Milt Hinton’s Life in Stories and Photographs

Milt Hinton, David G. Berger, Holly Maxson

Foreword by Clint Eastwood

$75.00

January 2008

isbn: 978-0-8265-1574-2

binding: Cloth w/ CD

illustrations: 260

pages: 384

dimensions: 11 x 9.5

Legendary African American jazz bassist and photographer Milt Hinton (1910-2000) tells his compelling life story and illustrates it with more than 260 of his photographs, exquisitely reproduced in this collectors' edition.

Hinton's stories--witnessing a lynching as a child in Mississippi, working for Al Capone, breaking the color line in the recording studio--are equal to his celebrated photographs: capturing life on the road with Cab Calloway, Billie Holiday at her last recording date, and personal and professional views of icons such as Louis Armstrong, Miles Davis, Aretha Franklin, Dizzy Gillespie, and Barbra Streisand.

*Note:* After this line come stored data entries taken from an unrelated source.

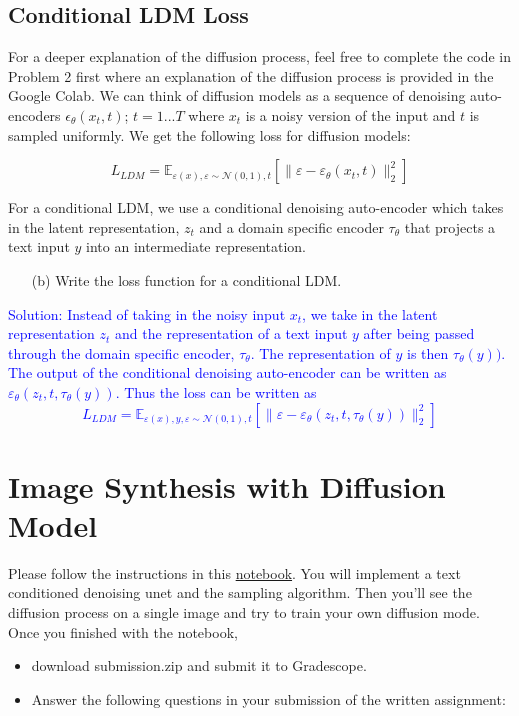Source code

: \documentclass[a4paper]{article}
\begin{document}
\subsection{Conditional LDM Loss}
For a deeper explanation of the diffusion process, feel free to complete the code in Problem 2 first where an explanation of the diffusion process is provided in the Google Colab. We can think of diffusion models as a sequence of denoising auto-encoders \(\epsilon_{\theta}(x_t, t)\); \(t = 1...T\) where \(x_t\) is a noisy version of the input and  \(t\) is sampled uniformly.  We get the following loss for diffusion models:

\[L_{LDM} = \mathbb{E}_{\varepsilon(x), \varepsilon \sim \mathcal{N}(0, 1), t} [\| \varepsilon - \varepsilon_{\theta}(x_t, t) \|_2^2 ] \]

For a conditional LDM, we use a conditional denoising auto-encoder which takes in the latent representation, \(z_t\) and a domain specific encoder \(\tau_{\theta}\) that projects a text input \(y\) into an intermediate representation.  
\begin{itemize}
    \item [(b)]
    Write the loss function for a conditional LDM.
   
\end{itemize}
 \textcolor{blue}{Solution: Instead of taking in the noisy input \(x_t\), we take in the latent representation \(z_t\) and the representation of a text input \(y\) after being passed through the domain specific encoder, \(\tau_{\theta}\). The representation of \(y\) is then \(\tau_{\theta}(y))\).
 The output of the conditional denoising auto-encoder can be written as
 \(\varepsilon_{\theta}(z_t, t, \tau_{\theta}(y))\). Thus the loss can be written as
 \[L_{LDM} = \mathbb{E}_{\varepsilon(x), y, \varepsilon \sim \mathcal{N}(0, 1), t} [\| \varepsilon - \varepsilon_{\theta}(z_t, t, \tau_{\theta}(y)) \|_2^2] \] }

\section{Image Synthesis with Diffusion Model}

Please follow the instructions in this \href{https://colab.research.google.com/drive/1mmyvwlYvAnnfIBIr29bMvOEnL2mUcPHm?usp=sharing}{notebook}. 
You will implement a text conditioned denoising unet and the sampling algorithm. Then you'll see the diffusion process on a single image and try to train your own diffusion mode. Once you finished with the notebook,
\begin{itemize}
    \item download submission.zip and submit it to Gradescope.

    \item Answer the following questions in your submission of the written assignment:
\end{itemize}
\end{document}
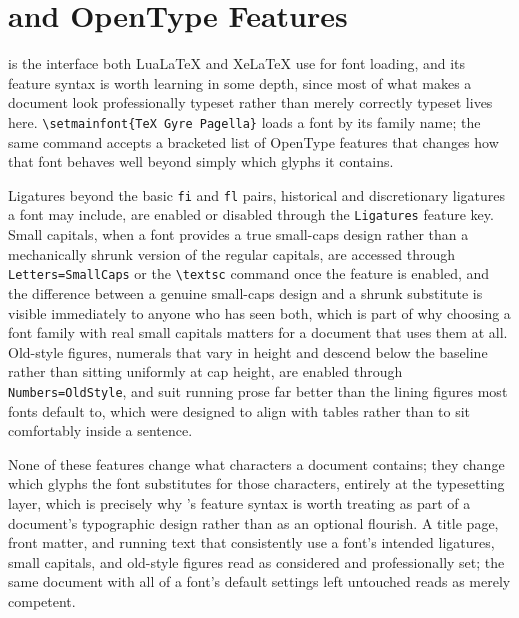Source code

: \hypertarget{fontspec-and-opentype-features}{%
\section{\texorpdfstring{ and OpenType Features}{fontspec and OpenType Features}}\label{fontspec-and-opentype-features}}

 is the interface both LuaLaTeX and XeLaTeX use for font loading, and its feature syntax is worth learning in some depth, since most of what makes a document look professionally typeset rather than merely correctly typeset lives here. \texttt{\textbackslash{}setmainfont\{TeX\ Gyre\ Pagella\}} loads a font by its family name; the same command accepts a bracketed list of OpenType features that changes how that font behaves well beyond simply which glyphs it contains.

Ligatures beyond the basic \texttt{fi} and \texttt{fl} pairs, historical and discretionary ligatures a font may include, are enabled or disabled through the \texttt{Ligatures} feature key. Small capitals, when a font provides a true small-caps design rather than a mechanically shrunk version of the regular capitals, are accessed through \texttt{Letters=SmallCaps} or the \texttt{\textbackslash{}textsc} command once the feature is enabled, and the difference between a genuine small-caps design and a shrunk substitute is visible immediately to anyone who has seen both, which is part of why choosing a font family with real small capitals matters for a document that uses them at all. Old-style figures, numerals that vary in height and descend below the baseline rather than sitting uniformly at cap height, are enabled through \texttt{Numbers=OldStyle}, and suit running prose far better than the lining figures most fonts default to, which were designed to align with tables rather than to sit comfortably inside a sentence.

None of these features change what characters a document contains; they change which glyphs the font substitutes for those characters, entirely at the typesetting layer, which is precisely why 's feature syntax is worth treating as part of a document's typographic design rather than as an optional flourish. A title page, front matter, and running text that consistently use a font's intended ligatures, small capitals, and old-style figures read as considered and professionally set; the same document with all of a font's default settings left untouched reads as merely competent.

Playing the Changes draws from Hinton and Berger's earlier Bass Line, but differs significantly from that 1988 classic. Milt's narrative takes up where the earlier story left off, and more than 140 new photographs augment 115 of his best-known images. It also boasts a CD of Milt telling stories and performing music, as well as a discography and filmography.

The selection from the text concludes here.